Document images with source code
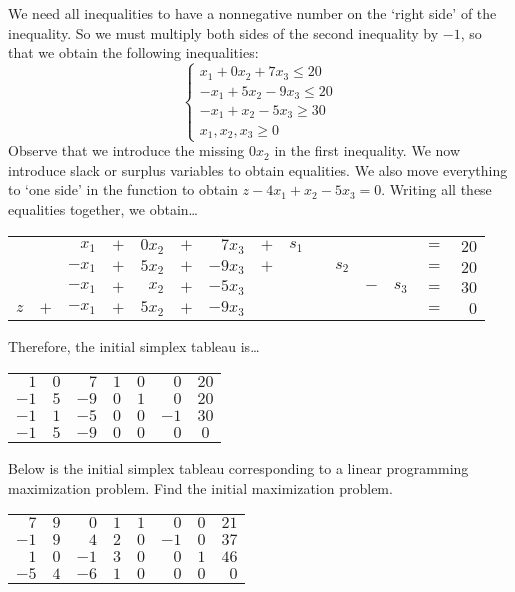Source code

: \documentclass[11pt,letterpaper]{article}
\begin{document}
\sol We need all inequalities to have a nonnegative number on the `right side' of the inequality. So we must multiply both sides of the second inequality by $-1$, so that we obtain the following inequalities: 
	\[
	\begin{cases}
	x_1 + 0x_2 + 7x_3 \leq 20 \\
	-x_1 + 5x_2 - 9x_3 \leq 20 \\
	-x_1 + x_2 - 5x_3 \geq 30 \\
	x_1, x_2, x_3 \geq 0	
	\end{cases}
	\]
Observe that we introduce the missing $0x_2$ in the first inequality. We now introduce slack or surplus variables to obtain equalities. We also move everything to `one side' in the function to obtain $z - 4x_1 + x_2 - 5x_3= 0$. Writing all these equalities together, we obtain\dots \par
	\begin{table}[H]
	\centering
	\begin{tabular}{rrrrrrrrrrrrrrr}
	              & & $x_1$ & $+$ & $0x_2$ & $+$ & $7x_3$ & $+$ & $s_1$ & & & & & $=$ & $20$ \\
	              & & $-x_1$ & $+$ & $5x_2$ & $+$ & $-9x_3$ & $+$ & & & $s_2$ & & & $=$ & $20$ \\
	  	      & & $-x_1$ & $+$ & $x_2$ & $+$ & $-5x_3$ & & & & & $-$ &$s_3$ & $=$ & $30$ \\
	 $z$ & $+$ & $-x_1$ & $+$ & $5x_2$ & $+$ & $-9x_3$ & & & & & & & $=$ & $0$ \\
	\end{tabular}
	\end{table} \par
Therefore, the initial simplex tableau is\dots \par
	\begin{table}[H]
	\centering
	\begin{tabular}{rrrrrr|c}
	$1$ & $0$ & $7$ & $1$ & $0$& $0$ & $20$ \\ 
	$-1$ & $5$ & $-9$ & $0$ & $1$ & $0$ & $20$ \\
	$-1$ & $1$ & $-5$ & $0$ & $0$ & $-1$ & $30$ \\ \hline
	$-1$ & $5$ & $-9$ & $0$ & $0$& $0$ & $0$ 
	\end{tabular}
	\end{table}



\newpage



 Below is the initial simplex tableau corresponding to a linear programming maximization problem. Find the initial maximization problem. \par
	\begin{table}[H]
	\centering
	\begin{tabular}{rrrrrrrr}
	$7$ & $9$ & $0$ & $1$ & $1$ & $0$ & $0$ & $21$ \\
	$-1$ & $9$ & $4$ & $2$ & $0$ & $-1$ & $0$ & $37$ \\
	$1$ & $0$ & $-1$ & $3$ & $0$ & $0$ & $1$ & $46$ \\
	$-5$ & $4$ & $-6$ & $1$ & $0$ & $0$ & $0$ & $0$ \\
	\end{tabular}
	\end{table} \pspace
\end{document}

PROBLEM STATEMENT.
Take each line above that contains "tableau" and copy it out.

FINISHED EXERCISE.
Therefore, the initial simplex tableau is\dots \par
 Below is the initial simplex tableau corresponding to a linear programming maximization problem. Find the initial maximization problem. \par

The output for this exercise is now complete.